Supplied data: Begin

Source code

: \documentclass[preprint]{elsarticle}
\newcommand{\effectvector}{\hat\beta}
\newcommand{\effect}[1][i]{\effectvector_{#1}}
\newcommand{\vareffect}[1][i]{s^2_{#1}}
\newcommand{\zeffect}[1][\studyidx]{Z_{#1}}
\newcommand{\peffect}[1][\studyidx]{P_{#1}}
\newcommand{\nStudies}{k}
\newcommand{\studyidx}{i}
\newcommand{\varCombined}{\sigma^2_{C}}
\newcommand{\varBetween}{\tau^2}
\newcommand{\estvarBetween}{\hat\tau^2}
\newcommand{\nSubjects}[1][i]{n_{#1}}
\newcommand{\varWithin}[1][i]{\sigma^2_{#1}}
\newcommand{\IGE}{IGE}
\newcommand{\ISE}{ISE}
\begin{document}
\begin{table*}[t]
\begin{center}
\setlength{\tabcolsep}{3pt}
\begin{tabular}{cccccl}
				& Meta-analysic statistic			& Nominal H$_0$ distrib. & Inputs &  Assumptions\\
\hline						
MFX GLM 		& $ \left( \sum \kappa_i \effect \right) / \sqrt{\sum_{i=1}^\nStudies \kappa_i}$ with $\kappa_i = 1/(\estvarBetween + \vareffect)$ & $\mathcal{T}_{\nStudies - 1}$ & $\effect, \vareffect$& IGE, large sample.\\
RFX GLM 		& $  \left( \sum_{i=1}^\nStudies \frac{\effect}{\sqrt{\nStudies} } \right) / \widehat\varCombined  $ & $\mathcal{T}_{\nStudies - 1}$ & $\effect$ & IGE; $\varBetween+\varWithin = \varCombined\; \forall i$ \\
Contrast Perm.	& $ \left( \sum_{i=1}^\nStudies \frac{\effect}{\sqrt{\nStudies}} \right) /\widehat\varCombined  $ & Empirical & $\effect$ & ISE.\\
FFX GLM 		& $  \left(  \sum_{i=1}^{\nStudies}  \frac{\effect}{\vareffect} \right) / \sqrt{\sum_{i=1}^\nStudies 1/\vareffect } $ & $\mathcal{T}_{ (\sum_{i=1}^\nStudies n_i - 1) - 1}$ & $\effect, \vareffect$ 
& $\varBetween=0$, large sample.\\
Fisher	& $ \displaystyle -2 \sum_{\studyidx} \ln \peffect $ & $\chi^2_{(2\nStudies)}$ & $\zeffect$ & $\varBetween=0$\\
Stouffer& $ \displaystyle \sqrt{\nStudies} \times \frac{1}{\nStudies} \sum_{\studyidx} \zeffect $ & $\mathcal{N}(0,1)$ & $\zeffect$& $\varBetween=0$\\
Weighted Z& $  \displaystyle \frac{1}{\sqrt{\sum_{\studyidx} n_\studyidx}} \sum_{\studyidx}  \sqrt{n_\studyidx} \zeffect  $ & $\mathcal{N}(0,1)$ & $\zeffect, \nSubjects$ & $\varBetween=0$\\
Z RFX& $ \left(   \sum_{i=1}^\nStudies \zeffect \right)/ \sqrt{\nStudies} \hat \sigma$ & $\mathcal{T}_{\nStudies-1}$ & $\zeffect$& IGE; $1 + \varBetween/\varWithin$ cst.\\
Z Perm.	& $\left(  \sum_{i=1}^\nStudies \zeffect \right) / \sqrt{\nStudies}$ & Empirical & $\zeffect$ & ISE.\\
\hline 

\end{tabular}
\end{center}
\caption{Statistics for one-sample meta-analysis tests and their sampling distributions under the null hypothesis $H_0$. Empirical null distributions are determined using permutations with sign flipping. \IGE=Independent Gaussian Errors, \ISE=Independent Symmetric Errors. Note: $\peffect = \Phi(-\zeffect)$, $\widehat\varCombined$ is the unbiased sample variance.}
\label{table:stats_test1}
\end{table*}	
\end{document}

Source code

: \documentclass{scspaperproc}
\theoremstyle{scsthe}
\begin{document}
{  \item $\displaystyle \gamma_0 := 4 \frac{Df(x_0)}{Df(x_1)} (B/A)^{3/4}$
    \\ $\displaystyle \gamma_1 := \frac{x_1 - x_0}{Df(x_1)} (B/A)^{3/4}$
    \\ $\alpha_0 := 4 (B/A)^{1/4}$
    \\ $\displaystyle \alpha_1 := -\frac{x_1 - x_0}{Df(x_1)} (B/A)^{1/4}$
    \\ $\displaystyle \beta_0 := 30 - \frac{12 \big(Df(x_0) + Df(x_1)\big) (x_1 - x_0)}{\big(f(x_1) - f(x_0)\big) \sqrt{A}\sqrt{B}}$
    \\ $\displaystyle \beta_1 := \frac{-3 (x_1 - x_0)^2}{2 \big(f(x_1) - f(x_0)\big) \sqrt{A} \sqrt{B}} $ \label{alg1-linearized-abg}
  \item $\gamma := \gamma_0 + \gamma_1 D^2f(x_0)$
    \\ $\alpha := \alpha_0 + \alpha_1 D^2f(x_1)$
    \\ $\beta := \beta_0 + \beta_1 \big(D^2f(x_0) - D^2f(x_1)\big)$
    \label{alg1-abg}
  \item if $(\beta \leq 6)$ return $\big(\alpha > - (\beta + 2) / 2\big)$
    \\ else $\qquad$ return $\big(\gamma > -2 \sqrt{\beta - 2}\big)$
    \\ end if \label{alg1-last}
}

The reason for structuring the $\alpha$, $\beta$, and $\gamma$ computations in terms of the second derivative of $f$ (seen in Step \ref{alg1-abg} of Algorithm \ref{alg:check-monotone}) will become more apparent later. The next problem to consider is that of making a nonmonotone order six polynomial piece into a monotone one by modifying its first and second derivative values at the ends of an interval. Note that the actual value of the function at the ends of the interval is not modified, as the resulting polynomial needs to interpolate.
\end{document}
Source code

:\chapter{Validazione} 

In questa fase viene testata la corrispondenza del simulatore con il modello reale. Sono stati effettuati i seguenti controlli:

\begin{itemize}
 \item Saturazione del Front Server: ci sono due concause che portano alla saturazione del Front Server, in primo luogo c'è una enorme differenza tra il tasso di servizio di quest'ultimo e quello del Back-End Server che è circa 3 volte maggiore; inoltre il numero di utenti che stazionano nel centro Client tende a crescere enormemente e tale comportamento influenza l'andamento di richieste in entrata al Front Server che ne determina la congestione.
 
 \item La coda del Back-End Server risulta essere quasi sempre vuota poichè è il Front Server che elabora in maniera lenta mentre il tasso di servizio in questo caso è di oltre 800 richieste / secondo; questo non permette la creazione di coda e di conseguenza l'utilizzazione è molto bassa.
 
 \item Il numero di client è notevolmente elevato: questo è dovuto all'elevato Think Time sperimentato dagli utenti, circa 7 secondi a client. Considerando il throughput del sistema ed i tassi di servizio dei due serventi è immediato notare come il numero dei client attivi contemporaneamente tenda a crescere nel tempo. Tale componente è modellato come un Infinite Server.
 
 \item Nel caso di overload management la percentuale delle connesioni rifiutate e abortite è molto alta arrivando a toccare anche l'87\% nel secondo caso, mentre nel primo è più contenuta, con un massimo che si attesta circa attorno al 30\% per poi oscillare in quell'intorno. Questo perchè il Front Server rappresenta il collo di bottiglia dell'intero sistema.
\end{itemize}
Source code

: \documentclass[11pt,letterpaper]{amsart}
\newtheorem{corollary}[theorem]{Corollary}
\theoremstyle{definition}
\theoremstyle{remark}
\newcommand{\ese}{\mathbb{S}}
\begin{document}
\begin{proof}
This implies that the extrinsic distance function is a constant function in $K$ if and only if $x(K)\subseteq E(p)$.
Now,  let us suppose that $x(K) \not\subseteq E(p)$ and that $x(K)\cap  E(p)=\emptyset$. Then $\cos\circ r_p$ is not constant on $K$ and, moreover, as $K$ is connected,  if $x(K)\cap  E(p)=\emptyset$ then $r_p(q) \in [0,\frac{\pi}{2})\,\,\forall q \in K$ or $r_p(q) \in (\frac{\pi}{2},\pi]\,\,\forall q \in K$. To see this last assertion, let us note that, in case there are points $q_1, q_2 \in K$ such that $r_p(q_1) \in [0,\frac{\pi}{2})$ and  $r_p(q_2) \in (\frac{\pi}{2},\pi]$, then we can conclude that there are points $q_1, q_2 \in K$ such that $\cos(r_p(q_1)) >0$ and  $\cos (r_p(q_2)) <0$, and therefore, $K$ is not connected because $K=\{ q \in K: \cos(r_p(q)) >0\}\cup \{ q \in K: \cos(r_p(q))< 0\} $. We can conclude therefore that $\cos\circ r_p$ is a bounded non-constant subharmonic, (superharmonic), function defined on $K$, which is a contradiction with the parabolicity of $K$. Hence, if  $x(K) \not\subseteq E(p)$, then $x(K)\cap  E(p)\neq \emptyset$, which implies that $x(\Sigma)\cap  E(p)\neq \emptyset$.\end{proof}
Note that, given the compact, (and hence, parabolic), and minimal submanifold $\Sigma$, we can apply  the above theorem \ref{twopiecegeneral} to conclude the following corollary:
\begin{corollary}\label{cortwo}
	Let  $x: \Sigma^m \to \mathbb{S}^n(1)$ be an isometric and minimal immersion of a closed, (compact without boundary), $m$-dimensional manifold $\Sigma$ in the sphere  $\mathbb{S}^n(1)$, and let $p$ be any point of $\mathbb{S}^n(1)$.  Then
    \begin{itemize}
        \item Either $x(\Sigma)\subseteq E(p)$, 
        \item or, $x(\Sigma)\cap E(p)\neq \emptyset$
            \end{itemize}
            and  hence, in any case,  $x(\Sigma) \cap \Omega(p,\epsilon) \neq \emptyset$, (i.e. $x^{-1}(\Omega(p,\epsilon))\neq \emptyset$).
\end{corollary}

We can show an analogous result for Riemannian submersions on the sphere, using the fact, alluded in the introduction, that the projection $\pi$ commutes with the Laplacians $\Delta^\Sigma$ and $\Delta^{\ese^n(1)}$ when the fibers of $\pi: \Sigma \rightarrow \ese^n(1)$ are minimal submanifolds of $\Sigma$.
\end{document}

Supplied data: End

| Aim of the task |
Return the lines above precisely as they appear, beginning at the first line and ending at the line with "IGE; $\varBetween+\varWithin = \varCombined\; \forall i$ \\", and nothing after it.

| Expected output |
Source code

: \documentclass[preprint]{elsarticle}
\newcommand{\effectvector}{\hat\beta}
\newcommand{\effect}[1][i]{\effectvector_{#1}}
\newcommand{\vareffect}[1][i]{s^2_{#1}}
\newcommand{\zeffect}[1][\studyidx]{Z_{#1}}
\newcommand{\peffect}[1][\studyidx]{P_{#1}}
\newcommand{\nStudies}{k}
\newcommand{\studyidx}{i}
\newcommand{\varCombined}{\sigma^2_{C}}
\newcommand{\varBetween}{\tau^2}
\newcommand{\estvarBetween}{\hat\tau^2}
\newcommand{\nSubjects}[1][i]{n_{#1}}
\newcommand{\varWithin}[1][i]{\sigma^2_{#1}}
\newcommand{\IGE}{IGE}
\newcommand{\ISE}{ISE}
\begin{document}
\begin{table*}[t]
\begin{center}
\setlength{\tabcolsep}{3pt}
\begin{tabular}{cccccl}
				& Meta-analysic statistic			& Nominal H$_0$ distrib. & Inputs &  Assumptions\\
\hline						
MFX GLM 		& $ \left( \sum \kappa_i \effect \right) / \sqrt{\sum_{i=1}^\nStudies \kappa_i}$ with $\kappa_i = 1/(\estvarBetween + \vareffect)$ & $\mathcal{T}_{\nStudies - 1}$ & $\effect, \vareffect$& IGE, large sample.\\
RFX GLM 		& $  \left( \sum_{i=1}^\nStudies \frac{\effect}{\sqrt{\nStudies} } \right) / \widehat\varCombined  $ & $\mathcal{T}_{\nStudies - 1}$ & $\effect$ & IGE; $\varBetween+\varWithin = \varCombined\; \forall i$ \\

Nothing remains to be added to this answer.